◆ **Task description**
Return, exactly and in full, the lines of the records below starting at the one with "española | Auto/Oiseau |" and ending at the one with "Se pronuncian con el velo del paladar bajo, el", and no other lines.

◆ **Excerpted records**
+ + + + + + +

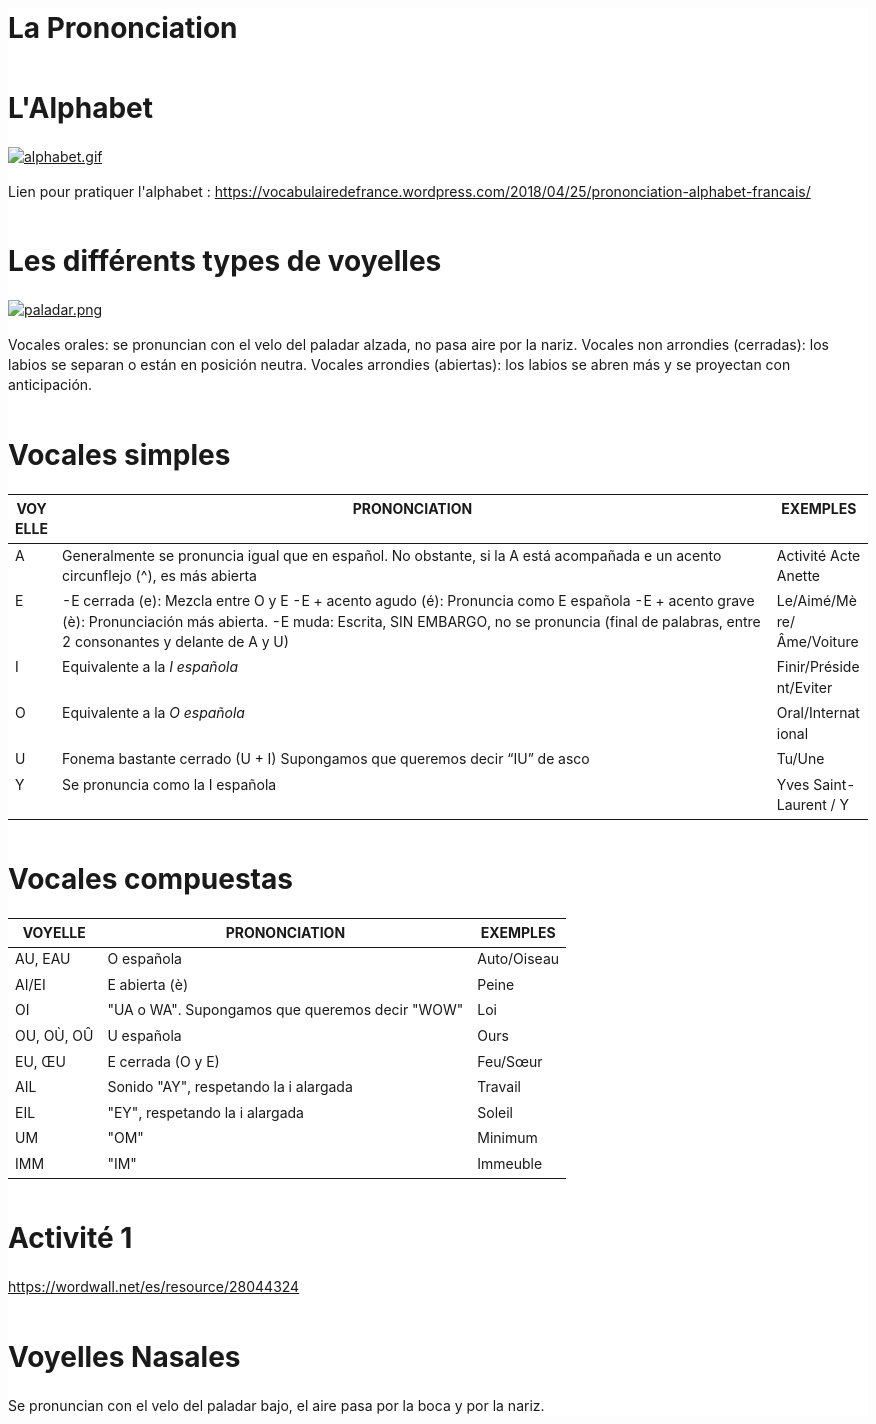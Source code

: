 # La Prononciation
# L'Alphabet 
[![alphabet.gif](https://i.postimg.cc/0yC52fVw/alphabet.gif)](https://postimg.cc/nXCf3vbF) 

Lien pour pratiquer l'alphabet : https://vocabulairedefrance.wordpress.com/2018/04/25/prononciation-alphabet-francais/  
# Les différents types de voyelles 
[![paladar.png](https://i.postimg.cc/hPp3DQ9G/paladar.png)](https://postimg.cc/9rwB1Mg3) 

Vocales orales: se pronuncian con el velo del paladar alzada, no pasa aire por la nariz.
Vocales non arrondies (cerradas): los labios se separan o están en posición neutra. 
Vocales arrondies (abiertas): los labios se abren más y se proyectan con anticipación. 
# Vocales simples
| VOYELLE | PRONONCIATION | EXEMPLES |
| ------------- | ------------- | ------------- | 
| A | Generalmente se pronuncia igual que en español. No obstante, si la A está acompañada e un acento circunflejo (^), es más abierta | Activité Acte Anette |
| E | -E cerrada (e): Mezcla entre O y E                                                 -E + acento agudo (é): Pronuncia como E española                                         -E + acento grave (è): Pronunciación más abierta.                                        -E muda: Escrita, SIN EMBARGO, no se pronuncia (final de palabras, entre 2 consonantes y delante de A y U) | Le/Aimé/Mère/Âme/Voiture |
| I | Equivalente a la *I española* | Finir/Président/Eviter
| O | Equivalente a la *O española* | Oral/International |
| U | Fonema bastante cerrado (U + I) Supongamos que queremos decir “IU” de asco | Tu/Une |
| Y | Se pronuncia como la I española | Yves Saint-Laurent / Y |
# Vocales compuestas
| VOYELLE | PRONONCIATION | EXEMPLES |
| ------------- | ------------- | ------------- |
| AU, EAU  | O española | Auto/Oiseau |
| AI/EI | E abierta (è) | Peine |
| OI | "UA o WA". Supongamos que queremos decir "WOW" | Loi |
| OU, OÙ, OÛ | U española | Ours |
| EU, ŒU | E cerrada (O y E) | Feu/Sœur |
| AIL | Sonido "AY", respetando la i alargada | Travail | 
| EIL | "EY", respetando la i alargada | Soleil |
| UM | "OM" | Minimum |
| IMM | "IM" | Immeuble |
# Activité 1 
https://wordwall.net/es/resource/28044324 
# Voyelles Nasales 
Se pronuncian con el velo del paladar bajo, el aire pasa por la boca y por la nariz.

+ + + + + + +

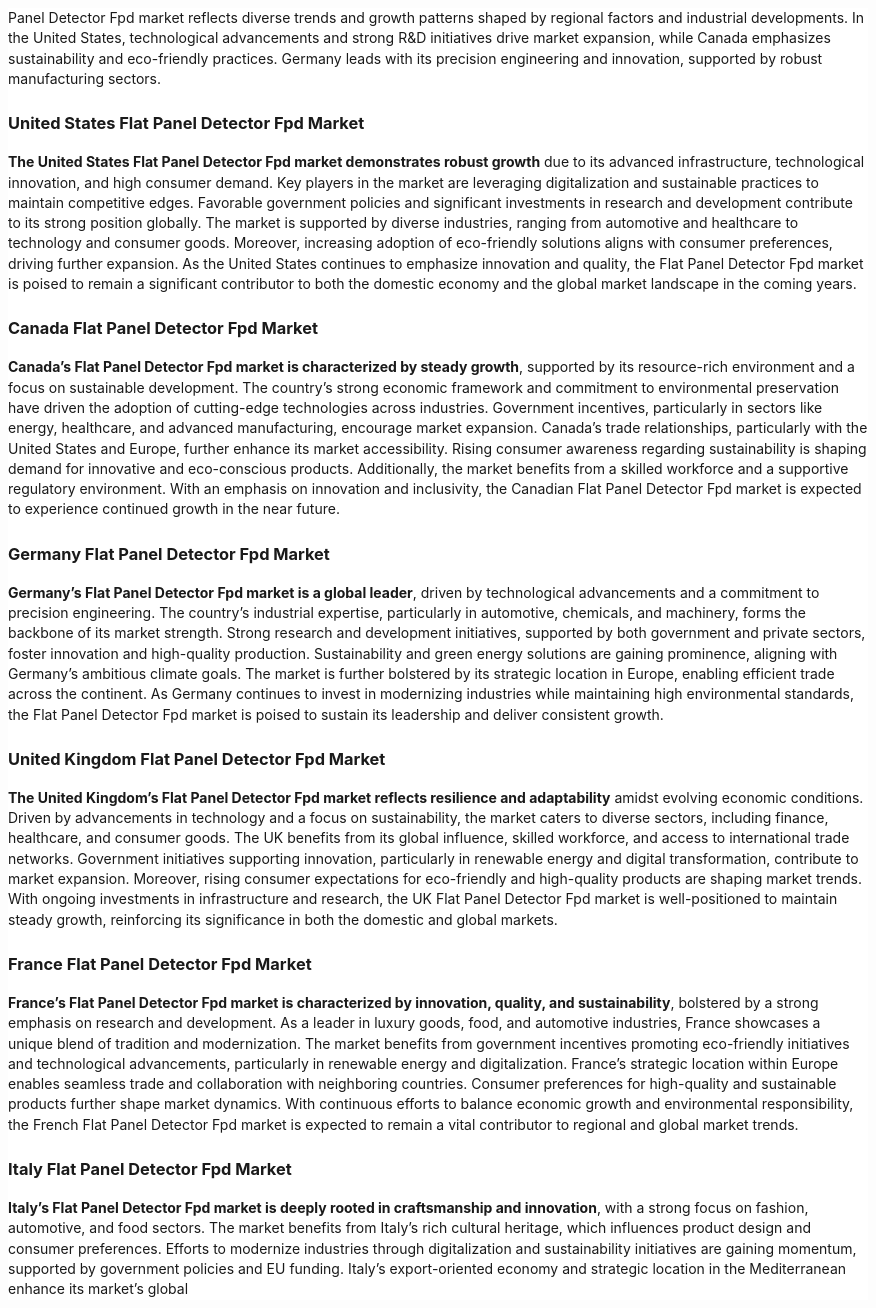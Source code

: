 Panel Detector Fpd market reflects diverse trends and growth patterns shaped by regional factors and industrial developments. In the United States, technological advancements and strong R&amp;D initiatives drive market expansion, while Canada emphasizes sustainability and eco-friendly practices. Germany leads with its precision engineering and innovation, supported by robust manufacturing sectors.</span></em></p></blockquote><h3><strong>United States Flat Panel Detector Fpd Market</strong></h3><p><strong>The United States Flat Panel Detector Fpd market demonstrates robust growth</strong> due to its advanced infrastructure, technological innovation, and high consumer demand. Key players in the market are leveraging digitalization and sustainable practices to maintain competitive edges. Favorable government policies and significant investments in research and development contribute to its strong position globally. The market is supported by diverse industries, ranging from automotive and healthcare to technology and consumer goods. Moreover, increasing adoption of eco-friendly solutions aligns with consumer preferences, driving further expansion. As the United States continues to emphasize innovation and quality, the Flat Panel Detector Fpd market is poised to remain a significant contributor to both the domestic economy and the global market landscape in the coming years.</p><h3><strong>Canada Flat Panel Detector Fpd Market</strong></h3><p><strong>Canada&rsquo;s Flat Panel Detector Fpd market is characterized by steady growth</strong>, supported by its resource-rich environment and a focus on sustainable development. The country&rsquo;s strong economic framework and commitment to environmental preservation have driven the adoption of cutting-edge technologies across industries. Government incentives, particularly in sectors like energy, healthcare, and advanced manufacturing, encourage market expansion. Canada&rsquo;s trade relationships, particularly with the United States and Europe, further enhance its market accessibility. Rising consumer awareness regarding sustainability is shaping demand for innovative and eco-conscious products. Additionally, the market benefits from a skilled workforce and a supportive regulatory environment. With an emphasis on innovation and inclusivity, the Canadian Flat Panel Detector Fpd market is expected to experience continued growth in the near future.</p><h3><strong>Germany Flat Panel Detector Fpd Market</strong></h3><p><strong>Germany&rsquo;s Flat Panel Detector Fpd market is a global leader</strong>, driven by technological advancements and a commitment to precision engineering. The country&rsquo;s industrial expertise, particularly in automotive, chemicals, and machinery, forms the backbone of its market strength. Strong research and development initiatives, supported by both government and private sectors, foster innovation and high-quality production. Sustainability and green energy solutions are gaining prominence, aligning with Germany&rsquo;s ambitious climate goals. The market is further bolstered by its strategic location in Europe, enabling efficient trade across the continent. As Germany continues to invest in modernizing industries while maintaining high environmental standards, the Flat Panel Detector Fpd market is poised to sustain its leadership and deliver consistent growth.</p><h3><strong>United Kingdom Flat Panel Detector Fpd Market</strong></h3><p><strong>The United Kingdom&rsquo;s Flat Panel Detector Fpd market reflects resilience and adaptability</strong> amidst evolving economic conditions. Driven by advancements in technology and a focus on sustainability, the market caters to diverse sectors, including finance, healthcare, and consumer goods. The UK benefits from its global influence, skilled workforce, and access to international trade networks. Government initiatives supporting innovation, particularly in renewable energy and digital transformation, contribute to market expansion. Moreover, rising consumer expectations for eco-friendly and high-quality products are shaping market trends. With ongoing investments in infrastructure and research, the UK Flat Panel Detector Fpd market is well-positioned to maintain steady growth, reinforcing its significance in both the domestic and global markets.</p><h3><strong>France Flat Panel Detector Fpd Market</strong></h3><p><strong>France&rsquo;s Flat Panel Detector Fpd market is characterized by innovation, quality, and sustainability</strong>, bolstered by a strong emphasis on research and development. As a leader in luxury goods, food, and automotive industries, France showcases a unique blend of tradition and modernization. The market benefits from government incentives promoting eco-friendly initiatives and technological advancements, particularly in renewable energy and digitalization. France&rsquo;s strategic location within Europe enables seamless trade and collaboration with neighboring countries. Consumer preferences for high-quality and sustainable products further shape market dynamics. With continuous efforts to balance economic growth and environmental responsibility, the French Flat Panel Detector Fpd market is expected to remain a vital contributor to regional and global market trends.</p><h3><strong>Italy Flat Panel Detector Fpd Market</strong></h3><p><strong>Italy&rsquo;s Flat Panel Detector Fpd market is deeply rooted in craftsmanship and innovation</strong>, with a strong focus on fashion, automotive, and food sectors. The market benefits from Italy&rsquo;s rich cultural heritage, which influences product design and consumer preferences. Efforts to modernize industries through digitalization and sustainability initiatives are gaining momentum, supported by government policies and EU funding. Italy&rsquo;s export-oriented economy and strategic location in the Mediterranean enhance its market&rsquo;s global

+ + + + + + +

◆ **Response for this exercise**
| AU, EAU  | O española | Auto/Oiseau |
| AI/EI | E abierta (è) | Peine |
| OI | "UA o WA". Supongamos que queremos decir "WOW" | Loi |
| OU, OÙ, OÛ | U española | Ours |
| EU, ŒU | E cerrada (O y E) | Feu/Sœur |
| AIL | Sonido "AY", respetando la i alargada | Travail | 
| EIL | "EY", respetando la i alargada | Soleil |
| UM | "OM" | Minimum |
| IMM | "IM" | Immeuble |
# Activité 1 
https://wordwall.net/es/resource/28044324 
# Voyelles Nasales 
Se pronuncian con el velo del paladar bajo, el aire pasa por la boca y por la nariz.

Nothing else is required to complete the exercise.